> **Work to complete**
Using the records below, locate all lines containing "specific" and return them.

(Beginning of Data shown)

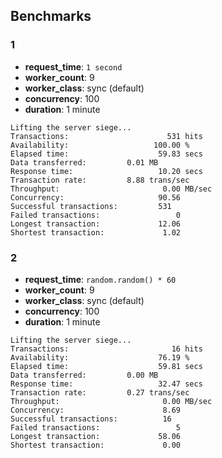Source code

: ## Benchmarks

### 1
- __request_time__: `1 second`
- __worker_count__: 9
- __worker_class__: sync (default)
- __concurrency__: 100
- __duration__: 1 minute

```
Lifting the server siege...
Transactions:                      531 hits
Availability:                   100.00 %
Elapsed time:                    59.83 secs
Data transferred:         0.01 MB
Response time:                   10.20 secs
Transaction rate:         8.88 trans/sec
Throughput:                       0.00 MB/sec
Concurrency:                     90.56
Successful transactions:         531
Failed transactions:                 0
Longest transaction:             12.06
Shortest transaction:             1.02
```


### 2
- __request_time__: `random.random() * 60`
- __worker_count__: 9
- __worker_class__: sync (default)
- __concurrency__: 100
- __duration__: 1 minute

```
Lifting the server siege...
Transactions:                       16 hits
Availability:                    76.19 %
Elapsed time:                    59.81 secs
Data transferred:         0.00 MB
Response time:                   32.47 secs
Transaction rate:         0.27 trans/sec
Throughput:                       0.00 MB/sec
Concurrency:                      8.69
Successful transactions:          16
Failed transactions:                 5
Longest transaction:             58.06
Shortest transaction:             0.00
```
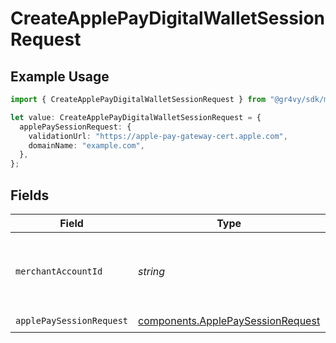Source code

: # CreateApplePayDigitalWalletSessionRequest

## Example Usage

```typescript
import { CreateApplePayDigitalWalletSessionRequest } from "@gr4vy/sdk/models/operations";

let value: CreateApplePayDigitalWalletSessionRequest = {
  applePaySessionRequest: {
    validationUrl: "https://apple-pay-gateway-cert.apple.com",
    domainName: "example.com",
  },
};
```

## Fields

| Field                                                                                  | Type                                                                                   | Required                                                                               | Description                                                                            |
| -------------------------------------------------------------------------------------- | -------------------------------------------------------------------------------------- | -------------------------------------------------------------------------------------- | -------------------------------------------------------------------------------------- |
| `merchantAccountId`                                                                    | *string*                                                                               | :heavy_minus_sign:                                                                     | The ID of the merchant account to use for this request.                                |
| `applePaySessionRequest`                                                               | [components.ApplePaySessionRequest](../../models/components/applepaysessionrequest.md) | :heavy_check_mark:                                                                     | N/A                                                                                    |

(End of Data shown)
(Beginning of Data shown)

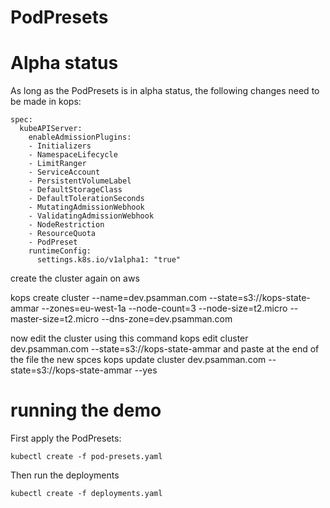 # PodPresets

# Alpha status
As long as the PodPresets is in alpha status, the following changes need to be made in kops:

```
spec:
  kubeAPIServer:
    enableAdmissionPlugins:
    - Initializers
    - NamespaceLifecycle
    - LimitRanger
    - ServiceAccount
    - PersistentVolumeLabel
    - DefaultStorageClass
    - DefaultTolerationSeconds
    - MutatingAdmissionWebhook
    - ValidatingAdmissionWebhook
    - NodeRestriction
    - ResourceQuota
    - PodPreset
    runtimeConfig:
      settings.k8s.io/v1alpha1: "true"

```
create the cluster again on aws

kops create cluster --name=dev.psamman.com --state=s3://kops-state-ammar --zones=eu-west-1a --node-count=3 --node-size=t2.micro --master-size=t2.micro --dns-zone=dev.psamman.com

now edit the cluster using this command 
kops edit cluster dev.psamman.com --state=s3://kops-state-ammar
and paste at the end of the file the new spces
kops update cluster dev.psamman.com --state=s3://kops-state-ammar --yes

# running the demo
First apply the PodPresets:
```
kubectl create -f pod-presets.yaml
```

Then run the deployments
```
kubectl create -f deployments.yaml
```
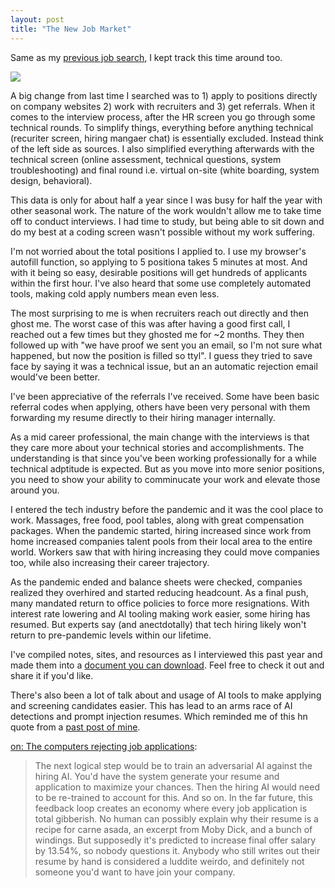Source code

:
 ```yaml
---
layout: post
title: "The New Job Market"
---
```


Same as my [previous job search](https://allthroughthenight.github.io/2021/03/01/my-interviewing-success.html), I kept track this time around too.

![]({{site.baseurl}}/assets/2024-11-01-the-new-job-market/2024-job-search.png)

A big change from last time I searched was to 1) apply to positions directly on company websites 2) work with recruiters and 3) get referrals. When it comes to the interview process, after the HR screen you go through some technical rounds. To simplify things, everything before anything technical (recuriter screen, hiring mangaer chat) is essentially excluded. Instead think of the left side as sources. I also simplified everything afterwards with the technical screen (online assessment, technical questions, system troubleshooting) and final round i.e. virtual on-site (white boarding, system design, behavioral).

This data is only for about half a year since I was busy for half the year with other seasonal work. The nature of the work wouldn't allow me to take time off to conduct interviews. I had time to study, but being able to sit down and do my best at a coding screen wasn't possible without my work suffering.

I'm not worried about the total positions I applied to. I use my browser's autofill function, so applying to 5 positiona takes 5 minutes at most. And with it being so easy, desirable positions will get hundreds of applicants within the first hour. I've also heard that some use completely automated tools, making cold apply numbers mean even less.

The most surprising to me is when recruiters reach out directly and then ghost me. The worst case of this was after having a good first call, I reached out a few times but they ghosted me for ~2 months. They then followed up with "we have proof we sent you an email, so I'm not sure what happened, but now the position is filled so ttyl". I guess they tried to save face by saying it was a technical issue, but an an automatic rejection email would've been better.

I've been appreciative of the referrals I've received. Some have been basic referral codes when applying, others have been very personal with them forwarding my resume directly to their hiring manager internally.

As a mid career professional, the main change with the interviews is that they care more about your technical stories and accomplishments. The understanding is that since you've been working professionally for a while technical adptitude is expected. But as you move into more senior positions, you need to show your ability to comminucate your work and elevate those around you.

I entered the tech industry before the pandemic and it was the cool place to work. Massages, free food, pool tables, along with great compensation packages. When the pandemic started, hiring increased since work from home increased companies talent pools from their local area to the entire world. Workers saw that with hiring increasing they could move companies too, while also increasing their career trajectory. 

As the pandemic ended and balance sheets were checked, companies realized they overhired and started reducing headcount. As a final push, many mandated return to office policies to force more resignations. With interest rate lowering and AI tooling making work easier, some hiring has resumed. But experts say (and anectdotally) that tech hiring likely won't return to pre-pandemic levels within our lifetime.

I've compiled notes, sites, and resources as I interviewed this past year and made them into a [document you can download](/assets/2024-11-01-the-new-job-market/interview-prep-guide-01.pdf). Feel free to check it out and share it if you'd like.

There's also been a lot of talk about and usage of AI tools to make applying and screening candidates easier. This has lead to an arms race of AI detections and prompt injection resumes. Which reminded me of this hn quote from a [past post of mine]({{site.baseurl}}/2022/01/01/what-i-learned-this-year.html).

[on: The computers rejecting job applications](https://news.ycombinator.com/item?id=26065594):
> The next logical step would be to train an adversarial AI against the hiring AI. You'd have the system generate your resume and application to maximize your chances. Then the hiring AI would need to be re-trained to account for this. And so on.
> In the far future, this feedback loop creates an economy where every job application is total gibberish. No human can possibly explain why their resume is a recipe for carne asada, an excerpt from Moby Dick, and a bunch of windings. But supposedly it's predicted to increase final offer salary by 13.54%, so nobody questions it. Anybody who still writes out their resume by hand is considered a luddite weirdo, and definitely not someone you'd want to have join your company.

(End of Data shown)
(Beginning of Data shown)

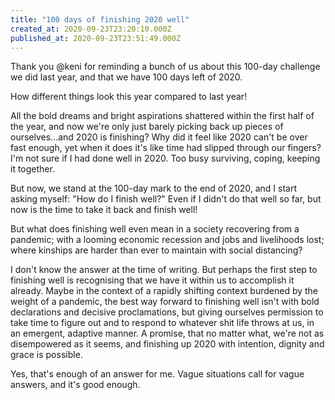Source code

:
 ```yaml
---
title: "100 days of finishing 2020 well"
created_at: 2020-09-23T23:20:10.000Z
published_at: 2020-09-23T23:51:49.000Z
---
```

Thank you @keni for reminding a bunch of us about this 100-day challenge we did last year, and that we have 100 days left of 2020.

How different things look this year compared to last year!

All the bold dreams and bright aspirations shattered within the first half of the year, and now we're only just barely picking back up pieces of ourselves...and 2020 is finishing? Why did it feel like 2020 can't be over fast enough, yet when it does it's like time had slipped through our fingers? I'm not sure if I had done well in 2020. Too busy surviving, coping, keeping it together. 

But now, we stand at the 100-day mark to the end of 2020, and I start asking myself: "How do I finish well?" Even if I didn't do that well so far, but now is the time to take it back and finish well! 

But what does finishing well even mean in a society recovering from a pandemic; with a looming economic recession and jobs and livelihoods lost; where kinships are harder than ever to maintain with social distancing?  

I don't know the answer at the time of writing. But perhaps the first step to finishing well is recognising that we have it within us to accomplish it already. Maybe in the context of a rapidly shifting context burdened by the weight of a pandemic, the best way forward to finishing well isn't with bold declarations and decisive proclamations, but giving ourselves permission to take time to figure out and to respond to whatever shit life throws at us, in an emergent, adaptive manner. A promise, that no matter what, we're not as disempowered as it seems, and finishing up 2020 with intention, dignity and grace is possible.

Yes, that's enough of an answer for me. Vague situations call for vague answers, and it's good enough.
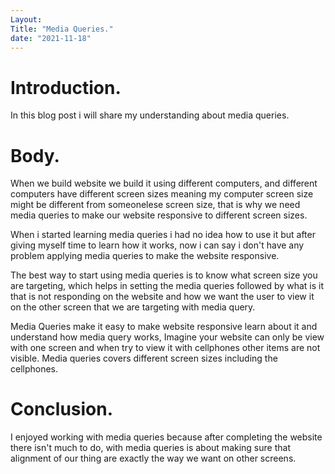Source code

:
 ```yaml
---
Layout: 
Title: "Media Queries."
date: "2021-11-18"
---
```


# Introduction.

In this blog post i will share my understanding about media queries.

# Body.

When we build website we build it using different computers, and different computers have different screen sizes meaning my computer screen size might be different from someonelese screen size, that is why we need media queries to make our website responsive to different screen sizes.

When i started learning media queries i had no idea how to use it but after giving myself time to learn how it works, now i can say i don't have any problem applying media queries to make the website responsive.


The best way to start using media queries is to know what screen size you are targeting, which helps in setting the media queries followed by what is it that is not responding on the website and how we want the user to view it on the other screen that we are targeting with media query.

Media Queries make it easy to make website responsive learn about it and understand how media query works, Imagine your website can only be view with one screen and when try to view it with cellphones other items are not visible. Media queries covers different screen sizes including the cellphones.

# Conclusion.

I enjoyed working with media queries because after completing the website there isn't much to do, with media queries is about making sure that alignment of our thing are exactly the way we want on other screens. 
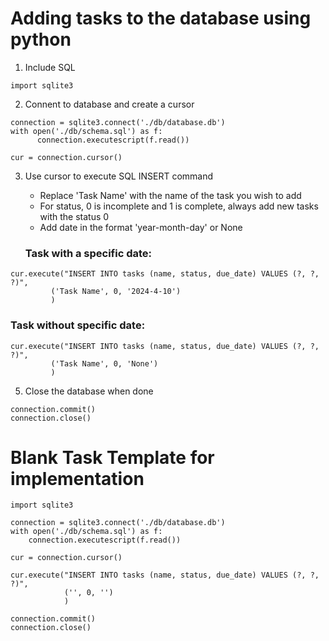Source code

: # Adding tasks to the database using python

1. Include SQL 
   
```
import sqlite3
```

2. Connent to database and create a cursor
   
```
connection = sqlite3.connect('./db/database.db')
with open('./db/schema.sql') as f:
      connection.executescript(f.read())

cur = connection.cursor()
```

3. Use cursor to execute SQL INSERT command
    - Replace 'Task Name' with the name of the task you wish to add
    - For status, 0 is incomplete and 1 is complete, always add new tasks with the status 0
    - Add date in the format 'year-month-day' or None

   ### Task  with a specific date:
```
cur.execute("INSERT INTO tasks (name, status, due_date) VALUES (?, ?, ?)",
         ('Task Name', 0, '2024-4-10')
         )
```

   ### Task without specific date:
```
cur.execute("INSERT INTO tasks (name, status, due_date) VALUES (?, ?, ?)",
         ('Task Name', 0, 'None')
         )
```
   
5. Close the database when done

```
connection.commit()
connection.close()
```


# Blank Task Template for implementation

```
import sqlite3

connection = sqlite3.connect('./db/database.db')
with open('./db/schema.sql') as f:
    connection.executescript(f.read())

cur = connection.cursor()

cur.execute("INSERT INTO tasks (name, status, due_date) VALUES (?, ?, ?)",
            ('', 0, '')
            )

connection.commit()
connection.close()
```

(End of Data shown)

> **Task response**
   ### Task  with a specific date:
   ### Task without specific date:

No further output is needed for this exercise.